Preaching That is Not Preaching At All But Merely Teaching
Tragically there are many men in ministry who do not know the difference between teaching and preaching. But there is a very real difference. That vast body of men who consider themselves preachers but are really teachers constitutes a major hindrance to revival. Do you know the difference?
Over a period of some years I was a frequent visitor in the home of a leading theological bookseller in the United Kingdom whom I had taken to be a very placid man. Then one day he called me indicating he was going to visit the United States and would like to spend some time with us in our home. We were delighted to be a part of his American itinerary. Upon my next visit to his home in England, I enquired concerning his impressions of this first visit to America. I was astonished at the vehemence of his response. In no uncertain terms he declared his great disappointment in not hearing a single preacher in America, albeit he had visited numerous churches in widely scattered areas.

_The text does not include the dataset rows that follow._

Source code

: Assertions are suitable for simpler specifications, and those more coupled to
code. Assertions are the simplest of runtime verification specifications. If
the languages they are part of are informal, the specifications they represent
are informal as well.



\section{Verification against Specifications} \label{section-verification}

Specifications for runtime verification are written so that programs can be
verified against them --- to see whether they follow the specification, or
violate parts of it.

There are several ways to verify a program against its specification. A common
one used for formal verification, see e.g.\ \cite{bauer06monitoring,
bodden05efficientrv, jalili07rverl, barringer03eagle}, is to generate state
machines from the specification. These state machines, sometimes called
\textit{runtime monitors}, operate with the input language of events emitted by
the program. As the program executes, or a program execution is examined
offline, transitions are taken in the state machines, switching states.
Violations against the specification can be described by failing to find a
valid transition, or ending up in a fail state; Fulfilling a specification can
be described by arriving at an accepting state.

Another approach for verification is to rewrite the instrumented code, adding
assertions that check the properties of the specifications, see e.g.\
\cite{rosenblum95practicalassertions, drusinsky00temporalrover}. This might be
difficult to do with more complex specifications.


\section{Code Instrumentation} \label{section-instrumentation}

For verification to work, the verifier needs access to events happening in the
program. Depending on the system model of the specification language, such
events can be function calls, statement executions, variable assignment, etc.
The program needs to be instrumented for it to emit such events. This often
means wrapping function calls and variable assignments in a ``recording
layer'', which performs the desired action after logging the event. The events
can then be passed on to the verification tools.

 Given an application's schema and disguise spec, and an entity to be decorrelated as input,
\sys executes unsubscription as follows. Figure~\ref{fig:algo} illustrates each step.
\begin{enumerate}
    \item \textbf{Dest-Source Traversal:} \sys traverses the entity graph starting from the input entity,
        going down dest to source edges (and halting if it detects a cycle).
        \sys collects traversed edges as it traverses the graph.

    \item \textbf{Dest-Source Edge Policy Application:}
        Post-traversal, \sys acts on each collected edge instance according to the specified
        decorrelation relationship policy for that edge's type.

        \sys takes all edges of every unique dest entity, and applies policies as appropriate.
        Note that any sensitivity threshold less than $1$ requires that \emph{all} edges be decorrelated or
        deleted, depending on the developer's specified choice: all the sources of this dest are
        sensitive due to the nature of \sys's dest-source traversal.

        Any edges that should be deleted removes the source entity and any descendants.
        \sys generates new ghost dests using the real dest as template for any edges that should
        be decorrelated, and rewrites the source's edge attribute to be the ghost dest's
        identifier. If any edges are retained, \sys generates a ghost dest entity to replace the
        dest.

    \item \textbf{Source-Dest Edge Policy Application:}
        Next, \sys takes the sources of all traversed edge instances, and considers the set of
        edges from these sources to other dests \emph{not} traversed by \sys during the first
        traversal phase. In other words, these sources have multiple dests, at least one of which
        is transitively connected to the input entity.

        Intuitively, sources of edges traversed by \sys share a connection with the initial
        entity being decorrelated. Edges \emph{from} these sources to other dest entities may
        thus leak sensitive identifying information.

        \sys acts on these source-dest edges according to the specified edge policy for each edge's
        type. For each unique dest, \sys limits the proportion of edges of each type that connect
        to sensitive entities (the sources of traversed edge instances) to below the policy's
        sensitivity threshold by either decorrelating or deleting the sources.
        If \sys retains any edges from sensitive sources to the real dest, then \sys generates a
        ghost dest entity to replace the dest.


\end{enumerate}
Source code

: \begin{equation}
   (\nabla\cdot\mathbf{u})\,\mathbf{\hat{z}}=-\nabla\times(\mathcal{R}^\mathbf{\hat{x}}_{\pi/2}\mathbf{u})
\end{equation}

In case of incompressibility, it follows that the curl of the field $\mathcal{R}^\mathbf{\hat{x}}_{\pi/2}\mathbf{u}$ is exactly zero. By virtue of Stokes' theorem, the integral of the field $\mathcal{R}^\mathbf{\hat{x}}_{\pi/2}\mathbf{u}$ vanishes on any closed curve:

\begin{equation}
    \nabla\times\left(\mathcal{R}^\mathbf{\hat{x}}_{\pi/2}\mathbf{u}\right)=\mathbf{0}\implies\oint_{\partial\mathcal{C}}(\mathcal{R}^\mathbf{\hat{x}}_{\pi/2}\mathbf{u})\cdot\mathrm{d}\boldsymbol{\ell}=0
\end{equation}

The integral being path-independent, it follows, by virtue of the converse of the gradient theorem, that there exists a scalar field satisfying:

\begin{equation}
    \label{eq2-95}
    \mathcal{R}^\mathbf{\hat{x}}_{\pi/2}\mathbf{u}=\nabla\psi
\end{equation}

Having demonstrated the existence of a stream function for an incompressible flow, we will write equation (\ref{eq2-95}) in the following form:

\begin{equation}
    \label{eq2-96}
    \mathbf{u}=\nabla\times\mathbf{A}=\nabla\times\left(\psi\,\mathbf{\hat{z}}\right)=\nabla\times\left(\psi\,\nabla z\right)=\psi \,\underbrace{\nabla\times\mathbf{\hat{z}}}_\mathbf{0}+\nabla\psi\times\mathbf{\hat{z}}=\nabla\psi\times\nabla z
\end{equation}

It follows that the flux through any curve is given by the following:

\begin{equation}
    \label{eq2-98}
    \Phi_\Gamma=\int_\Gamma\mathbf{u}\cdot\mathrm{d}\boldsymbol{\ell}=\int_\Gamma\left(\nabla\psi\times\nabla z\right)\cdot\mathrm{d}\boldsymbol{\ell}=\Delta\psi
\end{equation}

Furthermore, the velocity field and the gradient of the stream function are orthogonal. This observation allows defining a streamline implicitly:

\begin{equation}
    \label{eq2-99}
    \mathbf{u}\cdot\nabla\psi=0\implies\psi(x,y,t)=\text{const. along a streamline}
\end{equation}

While he acknowledge hearing many teachers, he adamantly insisted he had not heard a single preacher. When I quietly asked, “What, in your opinion, is the difference between teaching and preaching?” I was amazed at the vigor with which he insisted, “It is not a matter of my opinion! It is a well established fact! To teach is to inform! To preach is to move! I heard all kinds of teaching in America but I was never moved from where I am to where I ought to be!”
Have you caught that distinction? There appears to be tens-of-thousands of churches throughout the world where you can become better informed about a huge variety of issues, religious and otherwise, but where you will never be moved from where you are to where you ought to be. Granted, every sermon ought to convey information, but it will do much more than that if it is true preaching!